The Unheard Music 📀 (2011)


Exene Cervenka. John Doe. Billy Zoom. DJ Bonebrake. If there was any justice in the world there would be shirts bearing the names of these four people, who have collectively produced some of the finest and most long lasting music over the last 30 years, much like the legacy left by the Ramones.

This DVD release is a 25th anniversary version of a documentary filmed in the mid '80s and to this day still comes across as a fresh piece of work bringing into your home both the band and the individuals making up this band, which has basically had a massive effect on punk music since they came together in the bleak music-less land of Los Angeles all those years ago.

You should not need any sort of historical catch up on X, as they have been around long enough to have left some imprint on your mind but what this documentary does is bring to life both the band, the individuals, the life they led plus the scene in which they came through.
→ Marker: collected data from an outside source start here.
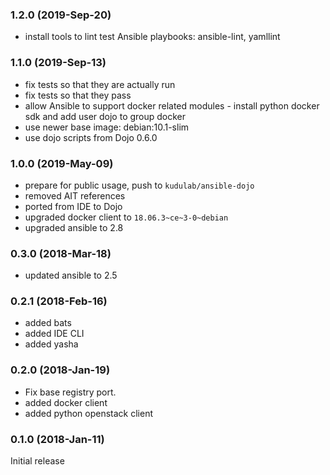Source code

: ### 1.2.0 (2019-Sep-20)

* install tools to lint test Ansible playbooks: ansible-lint, yamllint

### 1.1.0 (2019-Sep-13)

* fix tests so that they are actually run
* fix tests so that they pass
* allow Ansible to support docker related modules - install python docker sdk
 and add user dojo to group docker
* use newer base image: debian:10.1-slim
* use dojo scripts from Dojo 0.6.0

### 1.0.0 (2019-May-09)

 * prepare for public usage, push to `kudulab/ansible-dojo`
 * removed AIT references
 * ported from IDE to Dojo
 * upgraded docker client to `18.06.3~ce~3-0~debian`
 * upgraded ansible to 2.8

### 0.3.0 (2018-Mar-18)

 * updated ansible to 2.5

### 0.2.1 (2018-Feb-16)

 * added bats
 * added IDE CLI
 * added yasha

### 0.2.0 (2018-Jan-19)

 * Fix base registry port.
 * added docker client
 * added python openstack client

### 0.1.0 (2018-Jan-11)

Initial release

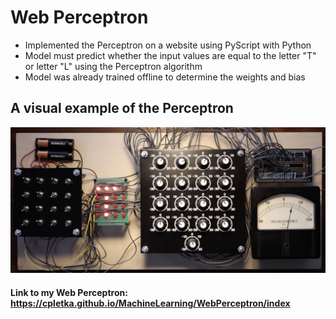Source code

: # Web Perceptron
* Implemented the Perceptron on a website using PyScript with Python
* Model must predict whether the input values are equal to the letter "T" or letter "L" using the Perceptron algorithm
* Model was already trained offline to determine the weights and bias
  
## A visual example of the Perceptron

![perceptron](perceptron.png)


#### Link to my Web Perceptron: https://cpletka.github.io/MachineLearning/WebPerceptron/index
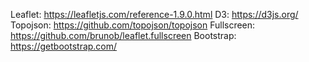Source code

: Leaflet: https://leafletjs.com/reference-1.9.0.html
D3: https://d3js.org/
Topojson: https://github.com/topojson/topojson
Fullscreen: https://github.com/brunob/leaflet.fullscreen
Bootstrap: https://getbootstrap.com/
With enough images to provide Winston Smith with work for a year, the film provides some insight into a band which consisted of some of the most talented musicians ever to come out of that era. When you compare X to those around them at the time, they always seemed light years ahead and to this day, their music doesn't seem dated in any way.
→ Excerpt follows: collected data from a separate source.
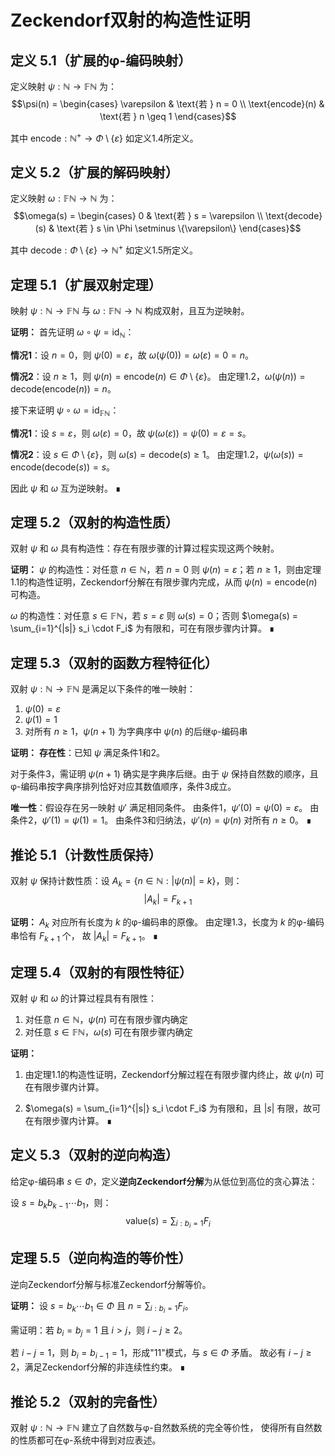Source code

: # Zeckendorf双射的构造性证明

## 定义 5.1（扩展的φ-编码映射）
定义映射 $\psi: \mathbb{N} \to \mathbb{F}\mathbb{N}$ 为：
$$\psi(n) = \begin{cases}
\varepsilon & \text{若 } n = 0 \\
\text{encode}(n) & \text{若 } n \geq 1
\end{cases}$$

其中 $\text{encode}: \mathbb{N}^+ \to \Phi \setminus \{\varepsilon\}$ 如定义1.4所定义。

## 定义 5.2（扩展的解码映射）
定义映射 $\omega: \mathbb{F}\mathbb{N} \to \mathbb{N}$ 为：
$$\omega(s) = \begin{cases}
0 & \text{若 } s = \varepsilon \\
\text{decode}(s) & \text{若 } s \in \Phi \setminus \{\varepsilon\}
\end{cases}$$

其中 $\text{decode}: \Phi \setminus \{\varepsilon\} \to \mathbb{N}^+$ 如定义1.5所定义。

## 定理 5.1（扩展双射定理）
映射 $\psi: \mathbb{N} \to \mathbb{F}\mathbb{N}$ 与 $\omega: \mathbb{F}\mathbb{N} \to \mathbb{N}$ 构成双射，且互为逆映射。

**证明：**
首先证明 $\omega \circ \psi = \text{id}_{\mathbb{N}}$：

**情况1**：设 $n = 0$，则 $\psi(0) = \varepsilon$，故 $\omega(\psi(0)) = \omega(\varepsilon) = 0 = n$。

**情况2**：设 $n \geq 1$，则 $\psi(n) = \text{encode}(n) \in \Phi \setminus \{\varepsilon\}$。
由定理1.2，$\omega(\psi(n)) = \text{decode}(\text{encode}(n)) = n$。

接下来证明 $\psi \circ \omega = \text{id}_{\mathbb{F}\mathbb{N}}$：

**情况1**：设 $s = \varepsilon$，则 $\omega(\varepsilon) = 0$，故 $\psi(\omega(\varepsilon)) = \psi(0) = \varepsilon = s$。

**情况2**：设 $s \in \Phi \setminus \{\varepsilon\}$，则 $\omega(s) = \text{decode}(s) \geq 1$。
由定理1.2，$\psi(\omega(s)) = \text{encode}(\text{decode}(s)) = s$。

因此 $\psi$ 和 $\omega$ 互为逆映射。 ∎

## 定理 5.2（双射的构造性质）
双射 $\psi$ 和 $\omega$ 具有构造性：存在有限步骤的计算过程实现这两个映射。

**证明：**
$\psi$ 的构造性：对任意 $n \in \mathbb{N}$，若 $n = 0$ 则 $\psi(n) = \varepsilon$；若 $n \geq 1$，则由定理1.1的构造性证明，Zeckendorf分解在有限步骤内完成，从而 $\psi(n) = \text{encode}(n)$ 可构造。

$\omega$ 的构造性：对任意 $s \in \mathbb{F}\mathbb{N}$，若 $s = \varepsilon$ 则 $\omega(s) = 0$；否则 $\omega(s) = \sum_{i=1}^{|s|} s_i \cdot F_i$ 为有限和，可在有限步骤内计算。 ∎

## 定理 5.3（双射的函数方程特征化）
双射 $\psi: \mathbb{N} \to \mathbb{F}\mathbb{N}$ 是满足以下条件的唯一映射：

1. $\psi(0) = \varepsilon$
2. $\psi(1) = 1$
3. 对所有 $n \geq 1$，$\psi(n+1)$ 为字典序中 $\psi(n)$ 的后继φ-编码串

**证明：**
**存在性**：已知 $\psi$ 满足条件1和2。

对于条件3，需证明 $\psi(n+1)$ 确实是字典序后继。由于 $\psi$ 保持自然数的顺序，且φ-编码串按字典序排列恰好对应其数值顺序，条件3成立。

**唯一性**：假设存在另一映射 $\psi'$ 满足相同条件。
由条件1，$\psi'(0) = \psi(0) = \varepsilon$。
由条件2，$\psi'(1) = \psi(1) = 1$。
由条件3和归纳法，$\psi'(n) = \psi(n)$ 对所有 $n \geq 0$。 ∎

## 推论 5.1（计数性质保持）
双射 $\psi$ 保持计数性质：设 $A_k = \{n \in \mathbb{N} : |\psi(n)| = k\}$，则：
$$|A_k| = F_{k+1}$$

**证明：**
$A_k$ 对应所有长度为 $k$ 的φ-编码串的原像。
由定理1.3，长度为 $k$ 的φ-编码串恰有 $F_{k+1}$ 个，
故 $|A_k| = F_{k+1}$。 ∎

## 定理 5.4（双射的有限性特征）
双射 $\psi$ 和 $\omega$ 的计算过程具有有限性：

1. 对任意 $n \in \mathbb{N}$，$\psi(n)$ 可在有限步骤内确定
2. 对任意 $s \in \mathbb{F}\mathbb{N}$，$\omega(s)$ 可在有限步骤内确定

**证明：**
1. 由定理1.1的构造性证明，Zeckendorf分解过程在有限步骤内终止，故 $\psi(n)$ 可在有限步骤内计算。

2. $\omega(s) = \sum_{i=1}^{|s|} s_i \cdot F_i$ 为有限和，且 $|s|$ 有限，故可在有限步骤内计算。 ∎

## 定义 5.3（双射的逆向构造）
给定φ-编码串 $s \in \Phi$，定义**逆向Zeckendorf分解**为从低位到高位的贪心算法：

设 $s = b_k b_{k-1} \cdots b_1$，则：
$$\text{value}(s) = \sum_{i: b_i=1} F_i$$

## 定理 5.5（逆向构造的等价性）
逆向Zeckendorf分解与标准Zeckendorf分解等价。

**证明：**
设 $s = b_k \cdots b_1 \in \Phi$ 且 $n = \sum_{i: b_i=1} F_i$。

需证明：若 $b_i = b_j = 1$ 且 $i > j$，则 $i - j \geq 2$。

若 $i - j = 1$，则 $b_i = b_{i-1} = 1$，形成"11"模式，与 $s \in \Phi$ 矛盾。
故必有 $i - j \geq 2$，满足Zeckendorf分解的非连续性约束。 ∎

## 推论 5.2（双射的完备性）
双射 $\psi: \mathbb{N} \to \mathbb{F}\mathbb{N}$ 建立了自然数与φ-自然数系统的完全等价性，
使得所有自然数的性质都可在φ-系统中得到对应表述。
With live footage of some really good quality and audio commentary from all members there is a feel that what you are getting is not only an overview of the band but also an up close and personal view of the individuals concerned.
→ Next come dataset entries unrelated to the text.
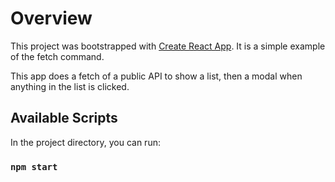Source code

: # Overview

This project was bootstrapped with [Create React App](https://github.com/facebook/create-react-app).
It is a simple example of the fetch command.

This app does a fetch of a public API to show a list, then a modal when anything in the list is clicked.

## Available Scripts

In the project directory, you can run:

### `npm start`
As I grow older, and approach the half century phase of my life, there is something about X which appeals to me more every time I listen to them and makes me realize their timelessness. Yes, they're still going as a functioning live unit but as individuals there is still output being created. For me this shows that this is not some sort of blustery reunion band but a group of people which are musically active outside of the band itself.

As a documentary I find this as interesting as the Minutemen documentary We Jam Econo. Both are essential for anyone wanting to appreciate what was going on in the '70s and '80s and especially bands which have had an indelible mark on the punk world. For me, personally, both bands have displayed an ethic that forms the basis of what I have tried to carry through life with me. Yes, this might sound somewhat religious, but there are some bands that have that impact on people.

Oh yes, musically, you get all that you would expect to hear from X. Live footage and more general soundtrack songs, this is a much welcomed re-release and deserves to be enjoyed now as it was back in the '80s.